Personal information
- Full name: Zacharia Douglas Evans
- Date of birth: 3 June 1991 (age 35)
- Place of birth: Presteigne, Wales
- Position: Midfielder

Youth career
- 2009–2010: Cardiff City

Senior career*
- Years: Team / Apps / (Gls)
- 2010–2011: Hereford United / 0 / (0)
- 2011–2014: Newtown / 35 / (9)
- 2014–?: Bath City

= Zac Evans =

Welsh footballer (born 1991)

Zacharia Douglas Evans (born 3 May 1991) is a Welsh footballer who plays as a midfielder for Newtown.

==Playing career==
Evans was a hot prospect in the Welsh region wanted by clubs such as Newcastle, Manchester City and others after his performances as a youngster caught the eye of a host of top flight clubs.
On 13 August 2010, Presteigne-born Evans joined Hereford United of League Two on a one-year deal.
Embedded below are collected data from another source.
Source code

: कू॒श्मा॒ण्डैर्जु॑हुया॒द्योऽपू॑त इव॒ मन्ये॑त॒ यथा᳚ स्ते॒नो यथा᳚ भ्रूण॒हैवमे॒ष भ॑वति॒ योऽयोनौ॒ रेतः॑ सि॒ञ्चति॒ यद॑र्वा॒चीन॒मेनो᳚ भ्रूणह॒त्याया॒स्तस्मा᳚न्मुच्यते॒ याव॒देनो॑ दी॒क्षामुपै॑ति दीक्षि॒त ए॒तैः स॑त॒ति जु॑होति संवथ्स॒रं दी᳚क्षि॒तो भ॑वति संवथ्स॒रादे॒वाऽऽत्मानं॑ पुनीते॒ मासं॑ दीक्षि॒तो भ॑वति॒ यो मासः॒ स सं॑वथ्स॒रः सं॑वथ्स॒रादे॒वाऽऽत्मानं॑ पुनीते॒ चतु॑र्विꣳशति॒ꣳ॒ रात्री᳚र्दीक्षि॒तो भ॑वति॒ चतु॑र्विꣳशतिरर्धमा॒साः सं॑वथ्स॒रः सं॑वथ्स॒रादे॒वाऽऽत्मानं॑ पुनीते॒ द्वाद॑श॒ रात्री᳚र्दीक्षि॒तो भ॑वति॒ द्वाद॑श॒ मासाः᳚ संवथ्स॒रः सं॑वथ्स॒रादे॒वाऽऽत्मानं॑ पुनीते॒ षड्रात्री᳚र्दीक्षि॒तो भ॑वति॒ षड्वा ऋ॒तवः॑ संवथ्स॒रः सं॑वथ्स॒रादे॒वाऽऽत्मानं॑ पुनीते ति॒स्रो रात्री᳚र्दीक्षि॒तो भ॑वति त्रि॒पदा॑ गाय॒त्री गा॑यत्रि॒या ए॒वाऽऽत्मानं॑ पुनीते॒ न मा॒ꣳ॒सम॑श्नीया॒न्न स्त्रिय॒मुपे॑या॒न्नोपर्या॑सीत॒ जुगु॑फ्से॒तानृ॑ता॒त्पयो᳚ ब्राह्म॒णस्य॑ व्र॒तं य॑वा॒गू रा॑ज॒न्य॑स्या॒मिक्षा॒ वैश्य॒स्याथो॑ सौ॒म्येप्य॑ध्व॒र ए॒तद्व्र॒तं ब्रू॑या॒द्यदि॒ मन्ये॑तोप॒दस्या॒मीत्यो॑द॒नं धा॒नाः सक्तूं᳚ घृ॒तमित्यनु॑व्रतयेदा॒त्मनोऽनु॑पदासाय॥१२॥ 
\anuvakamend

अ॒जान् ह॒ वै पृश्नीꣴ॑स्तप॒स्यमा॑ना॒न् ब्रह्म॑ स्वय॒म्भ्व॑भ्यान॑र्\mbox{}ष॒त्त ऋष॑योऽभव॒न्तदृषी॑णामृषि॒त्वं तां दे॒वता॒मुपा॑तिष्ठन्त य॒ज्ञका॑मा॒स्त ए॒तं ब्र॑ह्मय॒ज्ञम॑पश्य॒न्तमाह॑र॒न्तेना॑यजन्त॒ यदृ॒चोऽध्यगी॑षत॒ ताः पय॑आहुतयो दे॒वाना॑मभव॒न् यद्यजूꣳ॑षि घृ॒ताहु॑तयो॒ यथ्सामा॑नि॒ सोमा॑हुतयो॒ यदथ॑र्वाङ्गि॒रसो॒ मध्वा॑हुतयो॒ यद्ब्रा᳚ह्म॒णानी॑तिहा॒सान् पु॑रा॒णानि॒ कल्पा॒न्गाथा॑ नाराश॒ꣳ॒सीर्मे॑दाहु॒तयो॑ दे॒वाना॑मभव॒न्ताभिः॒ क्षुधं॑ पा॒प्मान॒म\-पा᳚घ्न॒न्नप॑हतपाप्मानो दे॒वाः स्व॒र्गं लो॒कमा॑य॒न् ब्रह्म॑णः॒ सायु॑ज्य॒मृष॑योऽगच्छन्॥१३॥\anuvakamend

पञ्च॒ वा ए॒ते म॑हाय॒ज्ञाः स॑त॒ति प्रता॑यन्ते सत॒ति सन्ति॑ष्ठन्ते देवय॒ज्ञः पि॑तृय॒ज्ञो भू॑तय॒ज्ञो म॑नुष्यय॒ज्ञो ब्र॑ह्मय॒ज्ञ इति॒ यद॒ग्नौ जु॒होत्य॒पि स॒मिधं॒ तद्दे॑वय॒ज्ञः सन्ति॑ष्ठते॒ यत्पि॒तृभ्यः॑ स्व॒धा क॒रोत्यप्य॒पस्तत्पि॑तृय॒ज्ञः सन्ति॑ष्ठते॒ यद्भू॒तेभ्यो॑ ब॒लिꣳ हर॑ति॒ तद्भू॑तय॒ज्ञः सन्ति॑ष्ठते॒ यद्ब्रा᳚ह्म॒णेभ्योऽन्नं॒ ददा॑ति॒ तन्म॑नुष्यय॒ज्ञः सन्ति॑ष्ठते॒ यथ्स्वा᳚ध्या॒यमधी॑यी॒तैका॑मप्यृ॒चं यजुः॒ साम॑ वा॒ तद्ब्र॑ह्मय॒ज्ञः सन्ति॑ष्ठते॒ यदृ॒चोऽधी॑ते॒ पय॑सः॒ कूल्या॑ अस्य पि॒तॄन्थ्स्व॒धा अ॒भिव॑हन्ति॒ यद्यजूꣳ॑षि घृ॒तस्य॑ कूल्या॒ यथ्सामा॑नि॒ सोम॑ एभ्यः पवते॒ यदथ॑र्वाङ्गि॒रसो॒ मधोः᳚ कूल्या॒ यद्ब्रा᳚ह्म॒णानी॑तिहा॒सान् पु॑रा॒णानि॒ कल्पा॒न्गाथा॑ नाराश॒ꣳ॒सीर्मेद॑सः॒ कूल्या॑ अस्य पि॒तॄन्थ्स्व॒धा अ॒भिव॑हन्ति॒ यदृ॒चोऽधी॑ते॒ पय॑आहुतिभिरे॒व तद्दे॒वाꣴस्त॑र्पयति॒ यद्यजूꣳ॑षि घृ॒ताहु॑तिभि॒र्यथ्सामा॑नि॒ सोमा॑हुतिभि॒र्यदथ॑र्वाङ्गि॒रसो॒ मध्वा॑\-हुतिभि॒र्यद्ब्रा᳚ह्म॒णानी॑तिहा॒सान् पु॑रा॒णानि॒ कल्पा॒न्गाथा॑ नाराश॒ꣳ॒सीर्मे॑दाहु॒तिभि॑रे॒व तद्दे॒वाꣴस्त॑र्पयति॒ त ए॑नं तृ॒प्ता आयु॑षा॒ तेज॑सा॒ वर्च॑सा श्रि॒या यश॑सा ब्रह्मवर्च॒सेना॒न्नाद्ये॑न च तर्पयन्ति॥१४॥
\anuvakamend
He made his debut in the Football League Trophy second round 3–0 defeat by Exeter City on 5 October 2010, replacing Richard Rose on 56 minutes but was released in January 2011.

Evans joined Welsh Premier League club Newtown towards the end of the 2009–2010. He failed to score his first goal for Newtown. Saturday 17 December 2011 as a penalty against Airbus UK in a Welsh Premier League match.